Section 16.5: PyTorch FSDP | Building Scalable AI

"They told me I was the whole model. Turns out I was one fourth of three layers, gathered into existence for a few microseconds at a time, then politely freed."
A Shard That Believes It Is the Whole Model

Big Picture

Fully Sharded Data Parallel (FSDP) is PyTorch's native way to train a model that does not fit on one device: it keeps every parameter sharded across the data-parallel workers at rest, and reconstitutes each layer's full weights only for the microsecond it is being used, then throws them away again. Section 16.4 described the idea abstractly as ZeRO-3: shard parameters, gradients, and optimizer state across the data-parallel group, and pay an all-gather to materialize a layer when you need it. FSDP is the implementation that turns that idea into roughly five lines of PyTorch. The whole method reduces to one repeated cycle, performed unit by unit through the forward and backward passes: all-gather the unit's full parameters, run compute, free the gathered copy, reduce-scatter the gradients. Everything else (the wrapping policy, the prefetch, the FSDP2 rewrite) is about making that cycle cheaper or its memory peak lower. This section makes the cycle concrete, runs it in miniature, and shows you the production call.

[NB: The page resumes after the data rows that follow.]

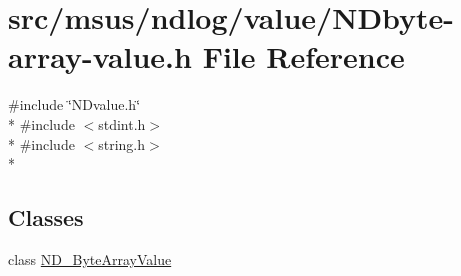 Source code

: \hypertarget{_n_dbyte-array-value_8h}{\section{src/msus/ndlog/value/\-N\-Dbyte-\/array-\/value.h File Reference}
\label{_n_dbyte-array-value_8h}
}
{\ttfamily \#include \char`\"{}N\-Dvalue.\-h\char`\"{}}\\*
{\ttfamily \#include $<$stdint.\-h$>$}\\*
{\ttfamily \#include $<$string.\-h$>$}\\*
\subsection*{Classes}
\begin{DoxyCompactItemize}
\item 
class \hyperlink{class_n_d___byte_array_value}{N\-D\-\_\-\-Byte\-Array\-Value}
\end{DoxyCompactItemize}
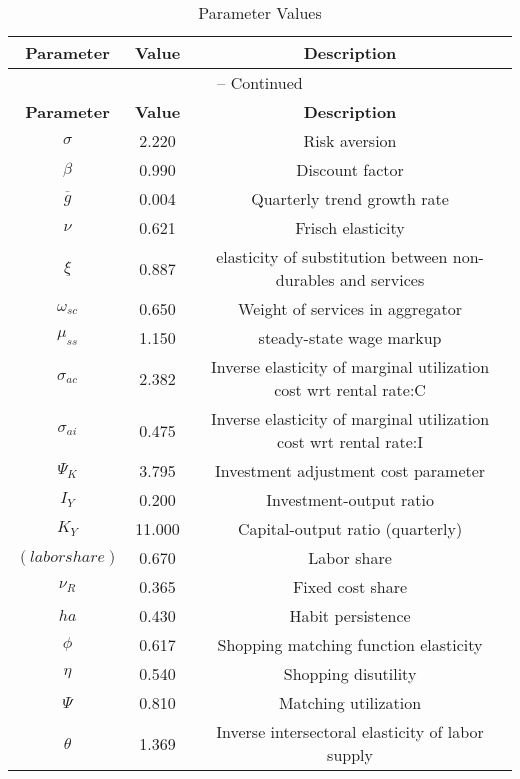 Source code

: \begin{center}
\begin{longtable}{ccc}
\caption{Parameter Values}\\%
\toprule%
\multicolumn{1}{c}{\textbf{Parameter}} &
\multicolumn{1}{c}{\textbf{Value}} &
 \multicolumn{1}{c}{\textbf{Description}}\\%
\midrule%
\endfirsthead
\multicolumn{3}{c}{{\tablename} \thetable{} -- Continued}\\%
\midrule%
\multicolumn{1}{c}{\textbf{Parameter}} &
\multicolumn{1}{c}{\textbf{Value}} &
  \multicolumn{1}{c}{\textbf{Description}}\\%
\midrule%
\endhead
${\sigma}$ 	 & 	 2.220 	 & 	 Risk aversion\\
${\beta}$ 	 & 	 0.990 	 & 	 Discount factor\\
${\overline{g}}$ 	 & 	 0.004 	 & 	 Quarterly trend growth rate\\
$\nu$ 	 & 	 0.621 	 & 	 Frisch elasticity\\
$\xi$ 	 & 	 0.887 	 & 	 elasticity of substitution between non-durables and services\\
$\omega_{sc}$ 	 & 	 0.650 	 & 	 Weight of services in aggregator\\
$\mu_{ss}$ 	 & 	 1.150 	 & 	 steady-state wage markup\\
${\sigma_{ac}}$ 	 & 	 2.382 	 & 	 Inverse elasticity of marginal utilization cost wrt rental rate:C\\
${\sigma_{ai}}$ 	 & 	 0.475 	 & 	 Inverse elasticity of marginal utilization cost wrt rental rate:I\\
${\Psi_{K}}$ 	 & 	 3.795 	 & 	 Investment adjustment cost parameter\\
${I_Y}$ 	 & 	 0.200 	 & 	 Investment-output ratio\\
${K_Y}$ 	 & 	 11.000 	 & 	 Capital-output ratio (quarterly)\\
$(labor share)$ 	 & 	 0.670 	 & 	 Labor share\\
${\nu_R}$ 	 & 	 0.365 	 & 	 Fixed cost share\\
${ha}$ 	 & 	 0.430 	 & 	 Habit persistence\\
${\phi}$ 	 & 	 0.617 	 & 	 Shopping matching function elasticity\\
${\eta}$ 	 & 	 0.540 	 & 	 Shopping disutility\\
${\Psi}$ 	 & 	 0.810 	 & 	 Matching utilization\\
${\theta}$ 	 & 	 1.369 	 & 	 Inverse intersectoral elasticity of labor supply\\

\end{longtable}
\end{center}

In Section 15.6 we used DistributedDataParallel (DDP), which replicates the entire model on every worker and synchronizes gradients with an all-reduce. DDP is the right tool exactly when the model, its gradients, and its optimizer state all fit comfortably on one device; the replication is then free of extra memory cost and the only communication is the gradient all-reduce. The moment the model stops fitting, replication is no longer an option, and Section 16.4 showed the escape: stop replicating and start sharding. FSDP is the PyTorch component that does the sharding for you. It wraps the model in a tree of units, shards the parameters of each unit across the data-parallel group, and inserts the gather-compute-free cycle automatically around every unit's forward and backward. You write almost the same training loop you wrote for DDP; FSDP changes what lives in memory and what crosses the network underneath it.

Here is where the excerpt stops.